O trabalho foi contribuir com a arquitetura de backend dessa plataforma — construindo e mantendo as APIs REST de processamento de transações e as integrações com merchants e gateways de pagamento externos.
O desafio técnico
Três problemas dominam qualquer plataforma de pagamento:
Falha parcial de terceiros. O gateway responde em 30 segundos, ou não responde. A transação foi criada do lado dele ou não? Sem uma resposta confiável, a plataforma precisa decidir entre arriscar cobrar duas vezes ou arriscar não cobrar.
Eventos duplicados e fora de ordem. Webhooks de gateway não garantem entrega única nem ordenação. O evento de captura pode chegar antes do evento de autorização.
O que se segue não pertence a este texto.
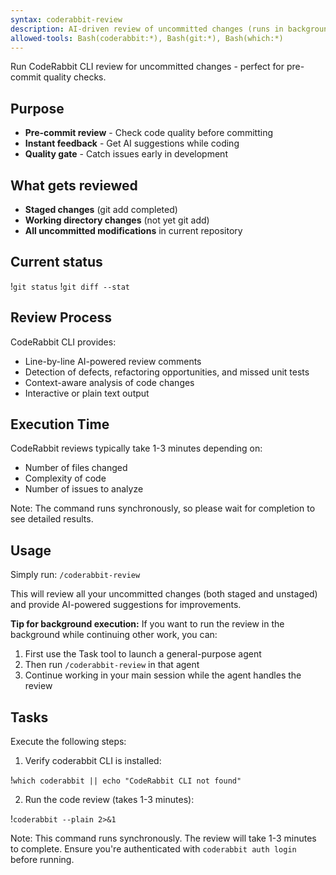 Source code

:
 ```yaml
---
syntax: coderabbit-review
description: AI-driven review of uncommitted changes (runs in background)
allowed-tools: Bash(coderabbit:*), Bash(git:*), Bash(which:*)
---
```


Run CodeRabbit CLI review for uncommitted changes - perfect for pre-commit quality checks.

## Purpose
- **Pre-commit review** - Check code quality before committing
- **Instant feedback** - Get AI suggestions while coding
- **Quality gate** - Catch issues early in development

## What gets reviewed
- **Staged changes** (git add completed)
- **Working directory changes** (not yet git add)
- **All uncommitted modifications** in current repository

## Current status
!`git status`
!`git diff --stat`

## Review Process
CodeRabbit CLI provides:
- Line-by-line AI-powered review comments
- Detection of defects, refactoring opportunities, and missed unit tests
- Context-aware analysis of code changes
- Interactive or plain text output

## Execution Time
CodeRabbit reviews typically take 1-3 minutes depending on:
- Number of files changed
- Complexity of code
- Number of issues to analyze

Note: The command runs synchronously, so please wait for completion to see detailed results.

## Usage
Simply run: `/coderabbit-review`

This will review all your uncommitted changes (both staged and unstaged) and provide AI-powered suggestions for improvements.

**Tip for background execution:**
If you want to run the review in the background while continuing other work, you can:
1. First use the Task tool to launch a general-purpose agent
2. Then run `/coderabbit-review` in that agent
3. Continue working in your main session while the agent handles the review

## Tasks
Execute the following steps:

1. Verify coderabbit CLI is installed:

!`which coderabbit || echo "CodeRabbit CLI not found"`

2. Run the code review (takes 1-3 minutes):

!`coderabbit --plain 2>&1`

Note: This command runs synchronously. The review will take 1-3 minutes to complete.
Ensure you're authenticated with `coderabbit auth login` before running. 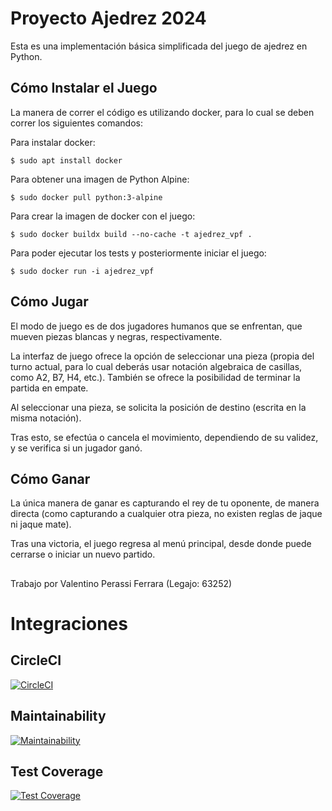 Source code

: # Proyecto Ajedrez 2024

Esta es una implementación básica simplificada del juego de ajedrez en Python.

## Cómo Instalar el Juego

La manera de correr el código es utilizando docker, para lo cual se deben correr los siguientes comandos:

Para instalar docker:
```
$ sudo apt install docker
```

Para obtener una imagen de Python Alpine:
```
$ sudo docker pull python:3-alpine
```

Para crear la imagen de docker con el juego:
```
$ sudo docker buildx build --no-cache -t ajedrez_vpf .
```

Para poder ejecutar los tests y posteriormente iniciar el juego:
```
$ sudo docker run -i ajedrez_vpf
```

## Cómo Jugar

El modo de juego es de dos jugadores humanos que se enfrentan, que mueven piezas blancas y negras, respectivamente.

La interfaz de juego ofrece la opción de seleccionar una pieza (propia del turno actual, para lo cual deberás usar notación algebraica de casillas, como A2, B7, H4, etc.). También se ofrece la posibilidad de terminar la partida en empate.

Al seleccionar una pieza, se solicita la posición de destino (escrita en la misma notación).

Tras esto, se efectúa o cancela el movimiento, dependiendo de su validez, y se verifica si un jugador ganó.

## Cómo Ganar

La única manera de ganar es capturando el rey de tu oponente, de manera directa (como capturando a cualquier otra pieza, no existen reglas de jaque ni jaque mate).

Tras una victoria, el juego regresa al menú principal, desde donde puede cerrarse o iniciar un nuevo partido.

## 
Trabajo por Valentino Perassi Ferrara (Legajo: 63252)


# Integraciones 

## CircleCI
[![CircleCI](https://dl.circleci.com/status-badge/img/gh/um-computacion-tm/ajedrez-2024-v-perassiferrara/tree/main.svg?style=svg)](https://dl.circleci.com/status-badge/redirect/gh/um-computacion-tm/ajedrez-2024-v-perassiferrara/tree/main)

## Maintainability
[![Maintainability](https://api.codeclimate.com/v1/badges/f6f57fc28e040a5fc2d9/maintainability)](https://codeclimate.com/github/um-computacion-tm/ajedrez-2024-v-perassiferrara/maintainability)

## Test Coverage
[![Test Coverage](https://api.codeclimate.com/v1/badges/f6f57fc28e040a5fc2d9/test_coverage)](https://codeclimate.com/github/um-computacion-tm/ajedrez-2024-v-perassiferrara/test_coverage) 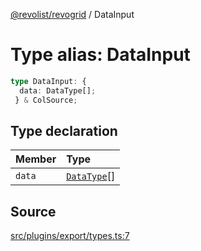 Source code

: [@revolist/revogrid](README.md) / DataInput

# Type alias: DataInput

```ts
type DataInput: {
  data: DataType[];
 } & ColSource;
```

## Type declaration

| Member | Type |
| :------ | :------ |
| `data` | [`DataType`](Type.DataType.md)[] |

## Source

[src/plugins/export/types.ts:7](https://github.com/revolist/revogrid/blob/ace6403c43f42f0eb026a7e73c0ae179d3a4c66f/src/plugins/export/types.ts#L7)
Rastreabilidade obrigatória. Quando o merchant abre um chamado sobre uma transação específica, a resposta precisa vir em minutos e com histórico completo — não depois de alguém vasculhar log bruto.
O que foi feito
Idempotência como requisito de arquitetura. Toda operação com efeito financeiro aceita chave de idempotência. Um retry do gateway ou do merchant devolve o resultado original em vez de executar novamente. Isso transforma retry — que é inevitável — de risco em mecanismo de segurança.
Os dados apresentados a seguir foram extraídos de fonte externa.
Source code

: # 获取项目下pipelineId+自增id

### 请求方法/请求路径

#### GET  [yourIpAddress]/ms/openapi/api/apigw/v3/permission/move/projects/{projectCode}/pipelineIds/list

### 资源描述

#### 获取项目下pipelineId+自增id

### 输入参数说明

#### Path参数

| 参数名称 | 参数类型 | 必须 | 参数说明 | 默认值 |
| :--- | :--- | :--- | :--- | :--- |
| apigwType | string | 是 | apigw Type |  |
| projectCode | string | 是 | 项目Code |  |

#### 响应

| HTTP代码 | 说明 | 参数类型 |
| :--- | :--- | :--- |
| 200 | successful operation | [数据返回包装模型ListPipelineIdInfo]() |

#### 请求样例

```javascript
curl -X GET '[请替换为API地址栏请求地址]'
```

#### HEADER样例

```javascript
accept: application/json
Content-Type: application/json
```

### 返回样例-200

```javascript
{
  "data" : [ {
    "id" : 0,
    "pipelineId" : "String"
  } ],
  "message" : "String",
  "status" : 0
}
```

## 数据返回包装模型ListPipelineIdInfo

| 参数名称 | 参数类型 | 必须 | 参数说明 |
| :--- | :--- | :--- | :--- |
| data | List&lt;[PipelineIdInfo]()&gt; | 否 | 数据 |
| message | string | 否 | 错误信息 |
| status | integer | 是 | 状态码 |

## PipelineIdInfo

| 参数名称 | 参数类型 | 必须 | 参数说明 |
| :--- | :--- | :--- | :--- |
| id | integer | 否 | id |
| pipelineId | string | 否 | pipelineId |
Separação entre recepção e processamento. Webhooks são validados, persistidos e respondidos imediatamente. O processamento acontece em worker separado, com retry controlado e fila para os eventos que falharam de forma definitiva. O gateway nunca fica esperando a regra de negócio rodar.
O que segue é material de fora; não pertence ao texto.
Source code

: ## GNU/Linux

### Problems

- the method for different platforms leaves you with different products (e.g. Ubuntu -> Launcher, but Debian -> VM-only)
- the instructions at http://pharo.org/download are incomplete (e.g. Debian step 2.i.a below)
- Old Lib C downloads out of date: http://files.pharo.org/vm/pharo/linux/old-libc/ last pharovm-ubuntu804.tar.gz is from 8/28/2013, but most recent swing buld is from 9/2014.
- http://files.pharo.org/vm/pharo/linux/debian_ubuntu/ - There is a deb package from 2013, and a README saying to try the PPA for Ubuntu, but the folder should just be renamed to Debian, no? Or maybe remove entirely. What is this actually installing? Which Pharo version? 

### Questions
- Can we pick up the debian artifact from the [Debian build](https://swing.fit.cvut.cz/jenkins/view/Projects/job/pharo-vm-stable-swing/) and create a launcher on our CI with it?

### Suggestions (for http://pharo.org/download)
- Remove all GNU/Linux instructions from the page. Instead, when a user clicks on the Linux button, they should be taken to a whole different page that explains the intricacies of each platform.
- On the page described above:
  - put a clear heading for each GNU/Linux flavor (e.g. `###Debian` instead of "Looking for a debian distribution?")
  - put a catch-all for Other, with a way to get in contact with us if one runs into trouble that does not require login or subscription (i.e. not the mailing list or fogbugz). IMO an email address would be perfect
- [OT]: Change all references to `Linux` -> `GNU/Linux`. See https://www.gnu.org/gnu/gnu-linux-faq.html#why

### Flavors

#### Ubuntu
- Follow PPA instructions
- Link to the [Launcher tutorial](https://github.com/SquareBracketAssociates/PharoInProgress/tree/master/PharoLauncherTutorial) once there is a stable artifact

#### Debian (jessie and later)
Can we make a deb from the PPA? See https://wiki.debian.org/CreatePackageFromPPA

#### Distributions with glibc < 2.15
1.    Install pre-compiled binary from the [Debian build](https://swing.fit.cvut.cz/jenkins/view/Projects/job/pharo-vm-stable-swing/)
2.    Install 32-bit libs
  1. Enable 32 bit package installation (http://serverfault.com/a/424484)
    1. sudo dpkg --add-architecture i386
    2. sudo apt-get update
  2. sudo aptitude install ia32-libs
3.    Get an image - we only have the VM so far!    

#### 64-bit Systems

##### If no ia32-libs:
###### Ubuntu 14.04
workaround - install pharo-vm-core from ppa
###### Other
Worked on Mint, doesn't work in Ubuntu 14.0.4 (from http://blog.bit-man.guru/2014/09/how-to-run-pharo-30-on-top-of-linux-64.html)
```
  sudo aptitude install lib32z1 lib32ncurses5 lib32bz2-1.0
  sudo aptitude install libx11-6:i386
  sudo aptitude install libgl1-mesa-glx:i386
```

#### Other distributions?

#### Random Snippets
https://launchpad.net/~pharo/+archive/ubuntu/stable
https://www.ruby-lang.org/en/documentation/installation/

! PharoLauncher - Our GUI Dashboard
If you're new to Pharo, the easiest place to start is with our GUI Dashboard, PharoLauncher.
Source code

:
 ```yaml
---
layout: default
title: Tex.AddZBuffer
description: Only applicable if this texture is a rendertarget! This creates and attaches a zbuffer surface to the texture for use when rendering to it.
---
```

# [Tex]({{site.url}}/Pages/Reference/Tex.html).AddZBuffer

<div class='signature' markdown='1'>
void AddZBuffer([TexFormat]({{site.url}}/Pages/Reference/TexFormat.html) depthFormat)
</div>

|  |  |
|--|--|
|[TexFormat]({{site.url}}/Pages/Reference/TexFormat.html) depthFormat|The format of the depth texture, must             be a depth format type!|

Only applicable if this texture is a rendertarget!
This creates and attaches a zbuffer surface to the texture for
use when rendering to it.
Máquina de estados explícita da transação. Cada transição de status é validada contra o estado atual. Um evento fora de ordem não corrompe o registro — ele é reconhecido, registrado e tratado conforme a transição permitida.
Log estruturado com identificador de correlação. Cada transação carrega um identificador que atravessa toda a cadeia, incluindo as chamadas ao gateway externo. Consultar o histórico completo de uma transação passou a ser uma busca, não uma investigação.
O aprendizado que levamos para outros projetos
Sistemas financeiros ensinam a projetar para a falha em vez de para o sucesso. Essa postura — perguntar primeiro “o que acontece quando isso der errado?” — é aplicada hoje em todas as integrações que construímos, mesmo quando não há dinheiro envolvido.